Roman Catholic diocese in Poland

The Military Ordinariate of Poland (Ordynariat Polowy Wojska Polskiego) is a military ordinariate of the Roman Catholic Church. Immediately subject to the Holy See, it provides pastoral care to Roman Catholics serving in the Polish Armed Forces and their families.

== History ==
It was first established as a military vicariate on 5 February 1919, but was suspended in 1947. Following the fall of communist rule in 1989, a military ordinariate was established and the first military ordinary was appointed on 21 January 1991. The Episcopal seat is located at the Field Cathedral of the Polish Army (Katedra Polowa Wojska Polskiego) in Warsaw, Poland.

==Office holders==
===Military Vicariate===
- Stanisław Gall (appointed 5 February 1919 – resigned December 1931)
- Józef Gawlina (appointed 15 February 1933 – resigned 1947)
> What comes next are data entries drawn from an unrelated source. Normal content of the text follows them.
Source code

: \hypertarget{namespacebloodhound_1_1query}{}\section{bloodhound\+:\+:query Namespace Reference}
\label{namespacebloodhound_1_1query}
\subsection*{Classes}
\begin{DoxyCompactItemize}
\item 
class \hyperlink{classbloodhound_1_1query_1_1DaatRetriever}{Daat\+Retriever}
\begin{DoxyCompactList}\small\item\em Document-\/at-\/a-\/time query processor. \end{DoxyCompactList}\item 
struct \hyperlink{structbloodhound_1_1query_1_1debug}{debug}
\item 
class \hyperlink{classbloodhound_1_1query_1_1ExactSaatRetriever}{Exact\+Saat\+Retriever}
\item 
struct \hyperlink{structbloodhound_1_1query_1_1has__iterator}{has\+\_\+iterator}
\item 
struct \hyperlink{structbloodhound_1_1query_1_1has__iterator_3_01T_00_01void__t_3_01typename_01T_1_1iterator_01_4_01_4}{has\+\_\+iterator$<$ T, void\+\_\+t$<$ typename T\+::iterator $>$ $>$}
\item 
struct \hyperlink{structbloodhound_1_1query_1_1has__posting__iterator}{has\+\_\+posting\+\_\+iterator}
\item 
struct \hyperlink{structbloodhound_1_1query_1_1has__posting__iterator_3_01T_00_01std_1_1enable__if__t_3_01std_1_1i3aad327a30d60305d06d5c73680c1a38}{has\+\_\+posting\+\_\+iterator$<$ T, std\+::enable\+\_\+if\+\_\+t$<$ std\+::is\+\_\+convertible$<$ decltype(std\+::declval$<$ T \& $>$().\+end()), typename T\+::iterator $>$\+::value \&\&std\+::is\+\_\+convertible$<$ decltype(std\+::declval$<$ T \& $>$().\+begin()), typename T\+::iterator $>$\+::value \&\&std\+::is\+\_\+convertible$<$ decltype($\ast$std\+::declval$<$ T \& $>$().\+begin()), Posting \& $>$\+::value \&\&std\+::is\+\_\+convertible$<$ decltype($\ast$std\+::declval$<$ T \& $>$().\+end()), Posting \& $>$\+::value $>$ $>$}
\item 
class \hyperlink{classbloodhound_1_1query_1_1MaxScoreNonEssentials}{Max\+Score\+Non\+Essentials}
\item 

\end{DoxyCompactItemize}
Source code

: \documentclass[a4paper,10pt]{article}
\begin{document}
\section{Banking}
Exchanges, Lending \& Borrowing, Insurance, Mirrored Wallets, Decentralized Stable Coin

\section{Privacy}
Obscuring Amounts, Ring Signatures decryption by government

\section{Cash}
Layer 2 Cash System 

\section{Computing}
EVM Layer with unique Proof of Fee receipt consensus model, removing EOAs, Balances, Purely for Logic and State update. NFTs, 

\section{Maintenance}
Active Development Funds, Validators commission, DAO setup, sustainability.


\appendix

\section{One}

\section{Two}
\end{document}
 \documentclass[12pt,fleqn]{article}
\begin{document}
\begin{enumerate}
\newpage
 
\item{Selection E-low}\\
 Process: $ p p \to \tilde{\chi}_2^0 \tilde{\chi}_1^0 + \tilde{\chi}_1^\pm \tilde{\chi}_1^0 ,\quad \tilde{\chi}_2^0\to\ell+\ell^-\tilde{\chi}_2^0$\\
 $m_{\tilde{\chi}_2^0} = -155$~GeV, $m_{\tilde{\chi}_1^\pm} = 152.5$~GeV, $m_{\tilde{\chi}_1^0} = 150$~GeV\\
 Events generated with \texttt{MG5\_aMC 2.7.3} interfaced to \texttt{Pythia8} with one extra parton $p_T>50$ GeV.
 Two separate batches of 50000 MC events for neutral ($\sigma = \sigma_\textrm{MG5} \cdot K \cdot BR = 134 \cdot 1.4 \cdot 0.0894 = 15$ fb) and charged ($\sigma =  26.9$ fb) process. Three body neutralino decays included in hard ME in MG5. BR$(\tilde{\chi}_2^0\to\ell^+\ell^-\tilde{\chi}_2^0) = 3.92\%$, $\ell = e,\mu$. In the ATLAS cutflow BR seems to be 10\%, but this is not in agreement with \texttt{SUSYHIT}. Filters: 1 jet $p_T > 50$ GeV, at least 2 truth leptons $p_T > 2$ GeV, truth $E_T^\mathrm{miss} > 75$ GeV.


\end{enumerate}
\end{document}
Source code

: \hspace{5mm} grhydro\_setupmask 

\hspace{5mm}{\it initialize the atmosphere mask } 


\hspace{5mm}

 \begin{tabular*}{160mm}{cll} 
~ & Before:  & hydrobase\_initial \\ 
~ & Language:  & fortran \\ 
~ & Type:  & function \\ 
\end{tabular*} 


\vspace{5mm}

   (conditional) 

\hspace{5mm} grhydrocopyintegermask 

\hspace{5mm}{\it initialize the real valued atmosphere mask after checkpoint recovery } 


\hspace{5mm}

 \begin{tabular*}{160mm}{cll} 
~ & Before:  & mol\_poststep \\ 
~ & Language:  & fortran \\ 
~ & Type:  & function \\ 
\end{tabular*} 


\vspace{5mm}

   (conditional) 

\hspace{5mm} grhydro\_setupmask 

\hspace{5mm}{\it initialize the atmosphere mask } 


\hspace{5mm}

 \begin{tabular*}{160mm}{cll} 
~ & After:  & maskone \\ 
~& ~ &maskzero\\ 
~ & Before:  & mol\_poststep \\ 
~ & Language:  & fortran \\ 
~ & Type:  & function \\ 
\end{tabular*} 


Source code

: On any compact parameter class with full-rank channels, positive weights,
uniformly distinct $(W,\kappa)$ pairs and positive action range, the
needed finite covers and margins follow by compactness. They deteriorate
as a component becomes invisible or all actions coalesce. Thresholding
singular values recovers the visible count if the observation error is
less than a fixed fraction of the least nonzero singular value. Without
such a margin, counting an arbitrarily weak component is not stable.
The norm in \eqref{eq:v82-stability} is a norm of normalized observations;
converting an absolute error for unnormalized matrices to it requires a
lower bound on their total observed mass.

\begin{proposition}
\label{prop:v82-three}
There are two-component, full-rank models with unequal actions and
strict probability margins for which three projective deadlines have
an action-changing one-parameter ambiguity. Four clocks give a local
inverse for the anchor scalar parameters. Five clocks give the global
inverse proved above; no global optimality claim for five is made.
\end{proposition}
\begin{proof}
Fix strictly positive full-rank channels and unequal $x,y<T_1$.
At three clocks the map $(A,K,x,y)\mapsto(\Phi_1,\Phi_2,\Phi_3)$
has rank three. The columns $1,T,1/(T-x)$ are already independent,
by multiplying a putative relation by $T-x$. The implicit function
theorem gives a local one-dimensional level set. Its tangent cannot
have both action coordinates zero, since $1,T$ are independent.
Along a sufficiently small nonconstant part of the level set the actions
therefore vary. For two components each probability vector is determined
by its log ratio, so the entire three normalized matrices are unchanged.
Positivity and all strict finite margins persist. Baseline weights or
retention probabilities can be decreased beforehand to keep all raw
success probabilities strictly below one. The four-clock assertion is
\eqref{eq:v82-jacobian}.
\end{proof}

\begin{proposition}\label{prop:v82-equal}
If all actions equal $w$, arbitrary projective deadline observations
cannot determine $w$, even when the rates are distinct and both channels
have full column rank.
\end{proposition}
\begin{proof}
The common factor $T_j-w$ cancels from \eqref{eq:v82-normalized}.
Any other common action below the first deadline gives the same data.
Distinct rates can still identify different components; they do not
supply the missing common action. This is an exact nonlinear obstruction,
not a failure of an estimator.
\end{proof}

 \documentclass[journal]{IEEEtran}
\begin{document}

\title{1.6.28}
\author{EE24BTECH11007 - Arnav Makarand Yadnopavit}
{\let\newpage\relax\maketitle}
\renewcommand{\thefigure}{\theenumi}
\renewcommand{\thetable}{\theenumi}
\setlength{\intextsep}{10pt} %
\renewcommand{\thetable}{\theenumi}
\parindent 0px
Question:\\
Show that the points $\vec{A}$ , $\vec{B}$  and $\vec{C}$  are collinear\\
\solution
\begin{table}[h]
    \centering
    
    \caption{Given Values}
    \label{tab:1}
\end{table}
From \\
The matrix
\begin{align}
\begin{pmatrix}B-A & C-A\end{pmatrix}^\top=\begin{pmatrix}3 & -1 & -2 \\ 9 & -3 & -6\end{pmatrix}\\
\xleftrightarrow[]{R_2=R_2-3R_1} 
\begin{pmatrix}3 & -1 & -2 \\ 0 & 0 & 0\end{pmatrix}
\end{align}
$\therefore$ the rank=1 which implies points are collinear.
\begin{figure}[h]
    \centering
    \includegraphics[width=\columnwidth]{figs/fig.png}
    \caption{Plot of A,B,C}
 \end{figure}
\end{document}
===Military Ordinariate===
- Sławoj Leszek Głódź (appointed 21 January 1991 – translated to the Diocese of Warszawa-Praga 26 August 2004)
  - given the personal title of archbishop on 17 July 2002
- Tadeusz Płoski (appointed 16 October 2004 – killed in a plane crash 10 April 2010)
- Józef Guzdek (appointed 6 December 2010 – 16 July 2021); formerly an Auxiliary Bishop of the Archdiocese of Krakow
- Wiesław Lechowicz (15 January 2022 – present)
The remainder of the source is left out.